Tags: / /

Programs Wed 12.9.2020

From the Archives: Doc Lab Alum takes ‘United Skates’ to the Mainstream

Editor’s note: the below piece originally ran of Film Independent’s website two years ago. The deadline to apply to the 2021 Documentary Lab for non-Members is December 17, while the extended Member deadline is December 23.

***

As with many great documentaries, Dyana Winkler and Tina Brown’s United Skates uses the colorful subculture milieu of its ostensible subject, in this case African American roller-skating rinks, to explore deeper social ideas. The film—which recently concluded an Oscar qualifying theatrical run and will be premiering wide on HBO in February 2019—uses roller skates to explore hard truths about the intersection of race, community and capitalism in America.

But before the film was serving as the subject of an expansive New York Times long read or earning a whopping 100% fresh rating on Rotten Tomatoes, it was one of six new projects being shepherded through the 2016 Film Independent Documentary Lab, with Brown as Winkler as two of the lab’s 10 2016 Fellows.

We recently caught up with Winkler about United Skates’ remarkable journey over the past two years, her experience with the Film Independent Documentary Lab and why you should always have a side project. Here’s the conversation:

 

DYANA WINKLER, ‘UNITED SKATES’

‘United Skates’ (2018, dir. Tina Brown and Dyana Winkler)

So, when you have a project like this in the can and your release date is still a couple months away, are you still refining it or is it pretty much locked at this point?

Winkler: Oh, it’s locked. What we’ve done since Tribeca is we’ve been on the festival circuit. We’ve been in over 40 film festivals traveling with the film, showing the film to the communities in those cities. And we’re doing a run for Oscar shortlisting right now, actually.

Are you relieved to have gotten the film this far, or are you overwhelmed that there’s still so much more work to do?

Winkler: People keep asking us if we’re pinching ourselves or if we’re in shock. We were in the New York Times yesterday. We were the New York Times critics pick this week. We’re in theaters. We’ve been really lucky. The honest truth is that we’re still working so hard to get the deliverables to HBO, to do this campaign and all these things. We haven’t really had that moment to pause and reflect and take in all the amazing things that are actually happening.

I want to take a step back. Take us through the decision to apply to Film Independent’s Documentary. How did that cross your radar? 

Winkler: We’re huge fans of Film Independent.
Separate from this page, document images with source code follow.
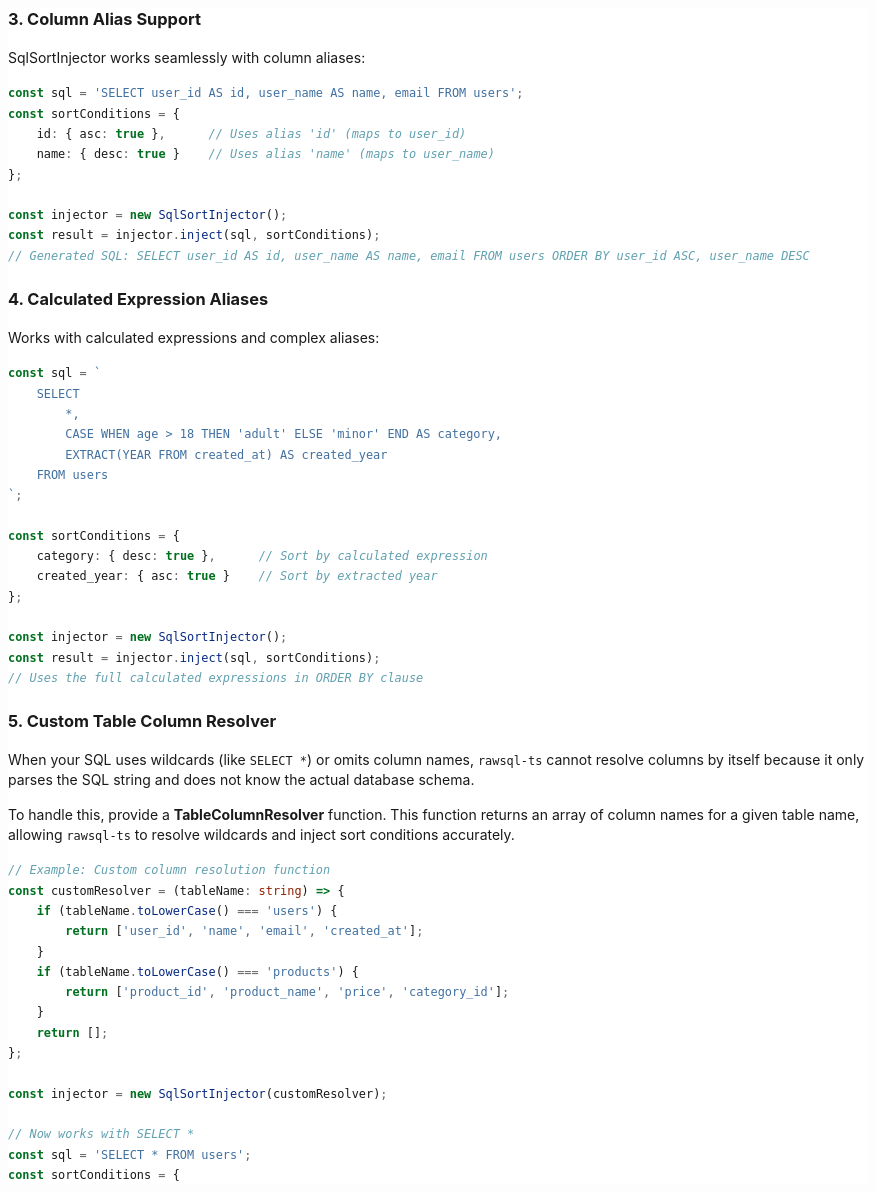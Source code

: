 ### 3. Column Alias Support

SqlSortInjector works seamlessly with column aliases:

```typescript
const sql = 'SELECT user_id AS id, user_name AS name, email FROM users';
const sortConditions = {
    id: { asc: true },      // Uses alias 'id' (maps to user_id)
    name: { desc: true }    // Uses alias 'name' (maps to user_name)
};

const injector = new SqlSortInjector();
const result = injector.inject(sql, sortConditions);
// Generated SQL: SELECT user_id AS id, user_name AS name, email FROM users ORDER BY user_id ASC, user_name DESC
```

### 4. Calculated Expression Aliases

Works with calculated expressions and complex aliases:

```typescript
const sql = `
    SELECT 
        *,
        CASE WHEN age > 18 THEN 'adult' ELSE 'minor' END AS category,
        EXTRACT(YEAR FROM created_at) AS created_year
    FROM users
`;

const sortConditions = {
    category: { desc: true },      // Sort by calculated expression
    created_year: { asc: true }    // Sort by extracted year
};

const injector = new SqlSortInjector();
const result = injector.inject(sql, sortConditions);
// Uses the full calculated expressions in ORDER BY clause
```

### 5. Custom Table Column Resolver

When your SQL uses wildcards (like `SELECT *`) or omits column names, `rawsql-ts` cannot resolve columns by itself because it only parses the SQL string and does not know the actual database schema.

To handle this, provide a **TableColumnResolver** function. This function returns an array of column names for a given table name, allowing `rawsql-ts` to resolve wildcards and inject sort conditions accurately.

```typescript
// Example: Custom column resolution function
const customResolver = (tableName: string) => {
    if (tableName.toLowerCase() === 'users') {
        return ['user_id', 'name', 'email', 'created_at'];
    }
    if (tableName.toLowerCase() === 'products') {
        return ['product_id', 'product_name', 'price', 'category_id'];
    }
    return [];
};

const injector = new SqlSortInjector(customResolver);

// Now works with SELECT *
const sql = 'SELECT * FROM users';
const sortConditions = {
```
We already had gone through your Fast Track program, and one of the things I always say is, in the earlier stages of making this film, we hadn’t gotten a lot of support from granting organizations yet. And Film Independent was one of the few organizations that believed in us very early on. When you have the support of an organization like Film Independent, it helps get the ball rolling. It was after Fast Track that the Film Independent team had encouraged us to apply to the Doc Lab, and we were probably a bit too early for the lab, in hindsight. We didn’t even have a rough cut. We only had, like, the first 60 minutes and it was a hot mess [laughs].

Tell us about working with some of the lab mentors. 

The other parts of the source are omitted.